Container ship in port

ARTICLE ORIGINALLY PUBLISHED 25TH SEPTEMBER 2017

Shipping carries over 90% of world trade. Until anti-gravity transport is invented nothing will replace it. This island race has salt water and shipping in our veins and history. As befits our special relationship with the Creator it is obvious that he is a shipping man. He covered two thirds of the Earth in water and put the natural resources as far away as possible from where they are needed. As Britannia ruled the waves so London became the maritime center of the world and still retains an international influence completely disproportionate to the actual physical size of British controlled shipping. London still has the finest shipping infrastructure in the world. However, the momentum as with so many other businesses is moving East. Singapore, with financial inducements and recently the takeover of the Baltic Exchange, is making serious and realistic progress to threaten London’s long term maritime position.

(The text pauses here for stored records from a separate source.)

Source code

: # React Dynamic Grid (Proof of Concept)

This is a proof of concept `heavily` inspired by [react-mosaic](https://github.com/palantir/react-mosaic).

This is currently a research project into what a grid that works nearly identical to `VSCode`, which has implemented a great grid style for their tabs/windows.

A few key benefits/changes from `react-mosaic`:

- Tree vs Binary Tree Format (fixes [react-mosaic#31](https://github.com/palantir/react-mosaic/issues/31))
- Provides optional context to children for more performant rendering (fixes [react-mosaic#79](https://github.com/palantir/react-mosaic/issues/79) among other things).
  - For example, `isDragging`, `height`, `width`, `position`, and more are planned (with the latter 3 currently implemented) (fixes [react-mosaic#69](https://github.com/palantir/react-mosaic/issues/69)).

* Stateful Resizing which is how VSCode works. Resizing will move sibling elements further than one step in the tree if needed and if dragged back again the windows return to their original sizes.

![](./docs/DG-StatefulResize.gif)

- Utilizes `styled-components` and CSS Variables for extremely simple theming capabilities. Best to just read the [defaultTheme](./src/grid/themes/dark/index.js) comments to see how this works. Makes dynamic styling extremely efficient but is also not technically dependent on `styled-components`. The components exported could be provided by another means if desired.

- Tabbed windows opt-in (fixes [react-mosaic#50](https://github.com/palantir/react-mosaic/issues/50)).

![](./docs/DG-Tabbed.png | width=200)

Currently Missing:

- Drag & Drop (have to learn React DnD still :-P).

It should logically follow that ship owning companies are therefore as safe as houses for investment. But logic is not a major component of the shipping industry. Direct access to private investment in shipping is hard to find. World ship owning has been and still is dominated by principal-led independent family owned companies, Greeks still very much to the fore. The Golden Greek shipowners of the era past, so beloved by the society and scandal pages, actually laid very solid commercial templates for their heirs and many successors. Little outside investment opportunity was available. Their finance was principally mortgage based bank loans secured on their ships themselves. Equity in their owning and operating companies, domiciled tax advantageously, was not readily shared or offered.